[Start of Attachment]

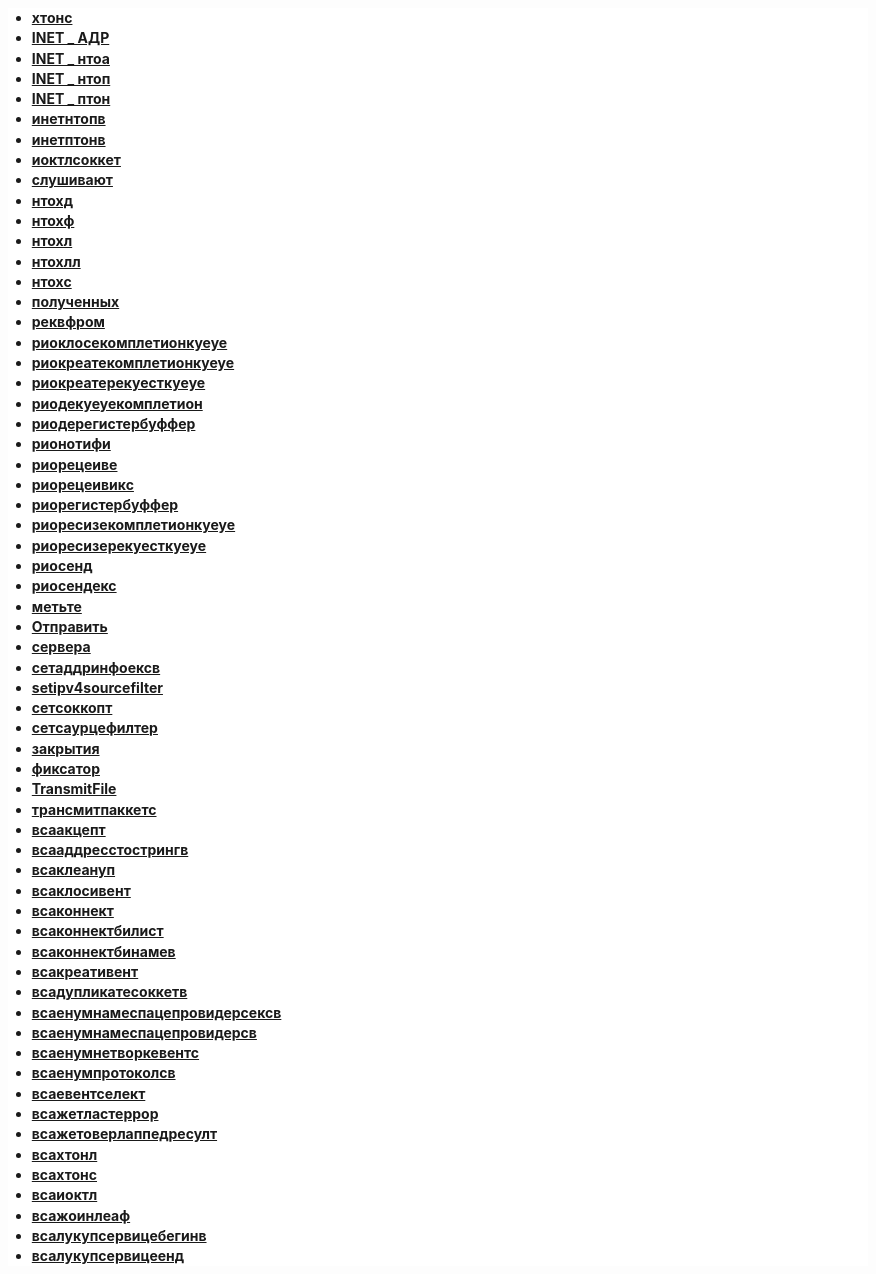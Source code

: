 -   [**хтонс**](/windows/desktop/api/winsock/nf-winsock-htons)
-   [**INET \_ АДР**](/windows/win32/api/winsock2/nf-winsock2-inet_addr)
-   [**INET \_ нтоа**](/windows/win32/api/winsock2/nf-winsock2-inet_ntoa)
-   [**INET \_ нтоп**](/windows/desktop/api/Ws2tcpip/nf-ws2tcpip-inetntopw)
-   [**INET \_ птон**](/windows/desktop/api/Ws2tcpip/nf-ws2tcpip-inetptonw)
-   [**инетнтопв**](/windows/desktop/api/Ws2tcpip/nf-ws2tcpip-inetntopw)
-   [**инетптонв**](/windows/desktop/api/Ws2tcpip/nf-ws2tcpip-inetptonw)
-   [**иоктлсоккет**](/windows/desktop/api/winsock/nf-winsock-ioctlsocket)
-   [**слушивают**](/windows/desktop/api/Winsock2/nf-winsock2-listen)
-   [**нтохд**](/windows/desktop/api/Winsock2/nf-winsock2-ntohd)
-   [**нтохф**](/windows/desktop/api/Winsock2/nf-winsock2-ntohf)
-   [**нтохл**](/windows/desktop/api/winsock/nf-winsock-ntohl)
-   [**нтохлл**](/windows/desktop/api/Winsock2/nf-winsock2-ntohll)
-   [**нтохс**](/windows/desktop/api/winsock/nf-winsock-ntohs)
-   [**полученных**](/windows/desktop/api/winsock/nf-winsock-recv)
-   [**реквфром**](/windows/desktop/api/winsock/nf-winsock-recvfrom)
-   [**риоклосекомплетионкуеуе**](/previous-versions/windows/desktop/legacy/hh448837(v=vs.85))
-   [**риокреатекомплетионкуеуе**](/windows/win32/api/mswsock/nc-mswsock-lpfn_riodequeuecompletion)
-   [**риокреатерекуесткуеуе**](/windows/win32/api/mswsock/nc-mswsock-lpfn_riocreaterequestqueue)
-   [**риодекуеуекомплетион**](/windows/win32/api/mswsock/nc-mswsock-lpfn_riodequeuecompletion)
-   [**риодерегистербуффер**](/windows/win32/api/mswsock/nc-mswsock-lpfn_rioderegisterbuffer)
-   [**рионотифи**](/windows/win32/api/mswsock/nc-mswsock-lpfn_rionotify)
-   [**риорецеиве**](/windows/win32/api/mswsock/nc-mswsock-lpfn_rioreceive)
-   [**риорецеивикс**](/windows/win32/api/mswsock/nc-mswsock-lpfn_rioreceiveex)
-   [**риорегистербуффер**](/previous-versions/windows/desktop/legacy/hh437199(v=vs.85))
-   [**риоресизекомплетионкуеуе**](/previous-versions/windows/desktop/legacy/hh437202(v=vs.85))
-   [**риоресизерекуесткуеуе**](/previous-versions/windows/desktop/legacy/hh437204(v=vs.85))
-   [**риосенд**](/windows/win32/api/mswsock/nc-mswsock-lpfn_riosend)
-   [**риосендекс**](/previous-versions/windows/desktop/legacy/hh437216(v=vs.85))
-   [**метьте**](/windows/desktop/api/Winsock2/nf-winsock2-select)
-   [**Отправить**](/windows/desktop/api/Winsock2/nf-winsock2-send)
-   [**cервера**](/windows/desktop/api/winsock/nf-winsock-sendto)
-   [**сетаддринфоексв**](/windows/desktop/api/Ws2tcpip/nf-ws2tcpip-setaddrinfoexa)
-   [**setipv4sourcefilter**](/windows/desktop/api/Ws2tcpip/nf-ws2tcpip-setipv4sourcefilter)
-   [**сетсоккопт**](/windows/desktop/api/winsock/nf-winsock-setsockopt)
-   [**сетсаурцефилтер**](/windows/desktop/api/Ws2tcpip/nf-ws2tcpip-setsourcefilter)
-   [**закрытия**](/windows/desktop/api/winsock/nf-winsock-shutdown)
-   [**фиксатор**](/windows/desktop/api/Winsock2/nf-winsock2-socket)
-   [**TransmitFile**](/windows/win32/api/mswsock/nf-mswsock-transmitfile)
-   [**трансмитпаккетс**](/windows/desktop/api/Mswsock/nc-mswsock-lpfn_transmitpackets)
-   [**всаакцепт**](/windows/desktop/api/Winsock2/nf-winsock2-wsaaccept)
-   [**всааддресстострингв**](/windows/desktop/api/Winsock2/nf-winsock2-wsaaddresstostringa)
-   [**всаклеануп**](/windows/desktop/api/winsock/nf-winsock-wsacleanup)
-   [**всаклосивент**](/windows/desktop/api/Winsock2/nf-winsock2-wsacloseevent)
-   [**всаконнект**](/windows/desktop/api/Winsock2/nf-winsock2-wsaconnect)
-   [**всаконнектбилист**](/windows/desktop/api/Winsock2/nf-winsock2-wsaconnectbylist)
-   [**всаконнектбинамев**](/windows/desktop/api/Winsock2/nf-winsock2-wsaconnectbynamea)
-   [**всакреативент**](/windows/desktop/api/Winsock2/nf-winsock2-wsacreateevent)
-   [**всадупликатесоккетв**](/windows/desktop/api/Winsock2/nf-winsock2-wsaduplicatesocketa)
-   [**всаенумнамеспацепровидерсексв**](/windows/desktop/api/Winsock2/nf-winsock2-wsaenumnamespaceprovidersexa)
-   [**всаенумнамеспацепровидерсв**](/windows/desktop/api/Winsock2/nf-winsock2-wsaenumnamespaceprovidersa)
-   [**всаенумнетворкевентс**](/windows/desktop/api/Winsock2/nf-winsock2-wsaenumnetworkevents)
-   [**всаенумпротоколсв**](/windows/desktop/api/Winsock2/nf-winsock2-wsaenumprotocolsa)
-   [**всаевентселект**](/windows/desktop/api/Winsock2/nf-winsock2-wsaeventselect)
-   [**всажетластеррор**](/windows/desktop/api/winsock/nf-winsock-wsagetlasterror)
-   [**всажетоверлаппедресулт**](/windows/desktop/api/Winsock2/nf-winsock2-wsagetoverlappedresult)
-   [**всахтонл**](/windows/desktop/api/Winsock2/nf-winsock2-wsahtonl)
-   [**всахтонс**](/windows/desktop/api/Winsock2/nf-winsock2-wsahtons)
-   [**всаиоктл**](/windows/desktop/api/Winsock2/nf-winsock2-wsaioctl)
-   [**всажоинлеаф**](/windows/desktop/api/Winsock2/nf-winsock2-wsajoinleaf)
-   [**всалукупсервицебегинв**](/windows/desktop/api/Winsock2/nf-winsock2-wsalookupservicebegina)
-   [**всалукупсервицеенд**](/windows/desktop/api/Winsock2/nf-winsock2-wsalookupserviceend)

[End of Attachment]

* **Work to complete**: Copy the listing verbatim, omitting images.

* **Result**:
Source code

: -   [**хтонс**](/windows/desktop/api/winsock/nf-winsock-htons)
-   [**INET \_ АДР**](/windows/win32/api/winsock2/nf-winsock2-inet_addr)
-   [**INET \_ нтоа**](/windows/win32/api/winsock2/nf-winsock2-inet_ntoa)
-   [**INET \_ нтоп**](/windows/desktop/api/Ws2tcpip/nf-ws2tcpip-inetntopw)
-   [**INET \_ птон**](/windows/desktop/api/Ws2tcpip/nf-ws2tcpip-inetptonw)
-   [**инетнтопв**](/windows/desktop/api/Ws2tcpip/nf-ws2tcpip-inetntopw)
-   [**инетптонв**](/windows/desktop/api/Ws2tcpip/nf-ws2tcpip-inetptonw)
-   [**иоктлсоккет**](/windows/desktop/api/winsock/nf-winsock-ioctlsocket)
-   [**слушивают**](/windows/desktop/api/Winsock2/nf-winsock2-listen)
-   [**нтохд**](/windows/desktop/api/Winsock2/nf-winsock2-ntohd)
-   [**нтохф**](/windows/desktop/api/Winsock2/nf-winsock2-ntohf)
-   [**нтохл**](/windows/desktop/api/winsock/nf-winsock-ntohl)
-   [**нтохлл**](/windows/desktop/api/Winsock2/nf-winsock2-ntohll)
-   [**нтохс**](/windows/desktop/api/winsock/nf-winsock-ntohs)
-   [**полученных**](/windows/desktop/api/winsock/nf-winsock-recv)
-   [**реквфром**](/windows/desktop/api/winsock/nf-winsock-recvfrom)
-   [**риоклосекомплетионкуеуе**](/previous-versions/windows/desktop/legacy/hh448837(v=vs.85))
-   [**риокреатекомплетионкуеуе**](/windows/win32/api/mswsock/nc-mswsock-lpfn_riodequeuecompletion)
-   [**риокреатерекуесткуеуе**](/windows/win32/api/mswsock/nc-mswsock-lpfn_riocreaterequestqueue)
-   [**риодекуеуекомплетион**](/windows/win32/api/mswsock/nc-mswsock-lpfn_riodequeuecompletion)
-   [**риодерегистербуффер**](/windows/win32/api/mswsock/nc-mswsock-lpfn_rioderegisterbuffer)
-   [**рионотифи**](/windows/win32/api/mswsock/nc-mswsock-lpfn_rionotify)
-   [**риорецеиве**](/windows/win32/api/mswsock/nc-mswsock-lpfn_rioreceive)
-   [**риорецеивикс**](/windows/win32/api/mswsock/nc-mswsock-lpfn_rioreceiveex)
-   [**риорегистербуффер**](/previous-versions/windows/desktop/legacy/hh437199(v=vs.85))
-   [**риоресизекомплетионкуеуе**](/previous-versions/windows/desktop/legacy/hh437202(v=vs.85))
-   [**риоресизерекуесткуеуе**](/previous-versions/windows/desktop/legacy/hh437204(v=vs.85))
-   [**риосенд**](/windows/win32/api/mswsock/nc-mswsock-lpfn_riosend)
-   [**риосендекс**](/previous-versions/windows/desktop/legacy/hh437216(v=vs.85))
-   [**метьте**](/windows/desktop/api/Winsock2/nf-winsock2-select)
-   [**Отправить**](/windows/desktop/api/Winsock2/nf-winsock2-send)
-   [**cервера**](/windows/desktop/api/winsock/nf-winsock-sendto)
-   [**сетаддринфоексв**](/windows/desktop/api/Ws2tcpip/nf-ws2tcpip-setaddrinfoexa)
-   [**setipv4sourcefilter**](/windows/desktop/api/Ws2tcpip/nf-ws2tcpip-setipv4sourcefilter)
-   [**сетсоккопт**](/windows/desktop/api/winsock/nf-winsock-setsockopt)
-   [**сетсаурцефилтер**](/windows/desktop/api/Ws2tcpip/nf-ws2tcpip-setsourcefilter)
-   [**закрытия**](/windows/desktop/api/winsock/nf-winsock-shutdown)
-   [**фиксатор**](/windows/desktop/api/Winsock2/nf-winsock2-socket)
-   [**TransmitFile**](/windows/win32/api/mswsock/nf-mswsock-transmitfile)
-   [**трансмитпаккетс**](/windows/desktop/api/Mswsock/nc-mswsock-lpfn_transmitpackets)
-   [**всаакцепт**](/windows/desktop/api/Winsock2/nf-winsock2-wsaaccept)
-   [**всааддресстострингв**](/windows/desktop/api/Winsock2/nf-winsock2-wsaaddresstostringa)
-   [**всаклеануп**](/windows/desktop/api/winsock/nf-winsock-wsacleanup)
-   [**всаклосивент**](/windows/desktop/api/Winsock2/nf-winsock2-wsacloseevent)
-   [**всаконнект**](/windows/desktop/api/Winsock2/nf-winsock2-wsaconnect)
-   [**всаконнектбилист**](/windows/desktop/api/Winsock2/nf-winsock2-wsaconnectbylist)
-   [**всаконнектбинамев**](/windows/desktop/api/Winsock2/nf-winsock2-wsaconnectbynamea)
-   [**всакреативент**](/windows/desktop/api/Winsock2/nf-winsock2-wsacreateevent)
-   [**всадупликатесоккетв**](/windows/desktop/api/Winsock2/nf-winsock2-wsaduplicatesocketa)
-   [**всаенумнамеспацепровидерсексв**](/windows/desktop/api/Winsock2/nf-winsock2-wsaenumnamespaceprovidersexa)
-   [**всаенумнамеспацепровидерсв**](/windows/desktop/api/Winsock2/nf-winsock2-wsaenumnamespaceprovidersa)
-   [**всаенумнетворкевентс**](/windows/desktop/api/Winsock2/nf-winsock2-wsaenumnetworkevents)
-   [**всаенумпротоколсв**](/windows/desktop/api/Winsock2/nf-winsock2-wsaenumprotocolsa)
-   [**всаевентселект**](/windows/desktop/api/Winsock2/nf-winsock2-wsaeventselect)
-   [**всажетластеррор**](/windows/desktop/api/winsock/nf-winsock-wsagetlasterror)
-   [**всажетоверлаппедресулт**](/windows/desktop/api/Winsock2/nf-winsock2-wsagetoverlappedresult)
-   [**всахтонл**](/windows/desktop/api/Winsock2/nf-winsock2-wsahtonl)
-   [**всахтонс**](/windows/desktop/api/Winsock2/nf-winsock2-wsahtons)
-   [**всаиоктл**](/windows/desktop/api/Winsock2/nf-winsock2-wsaioctl)
-   [**всажоинлеаф**](/windows/desktop/api/Winsock2/nf-winsock2-wsajoinleaf)
-   [**всалукупсервицебегинв**](/windows/desktop/api/Winsock2/nf-winsock2-wsalookupservicebegina)
-   [**всалукупсервицеенд**](/windows/desktop/api/Winsock2/nf-winsock2-wsalookupserviceend)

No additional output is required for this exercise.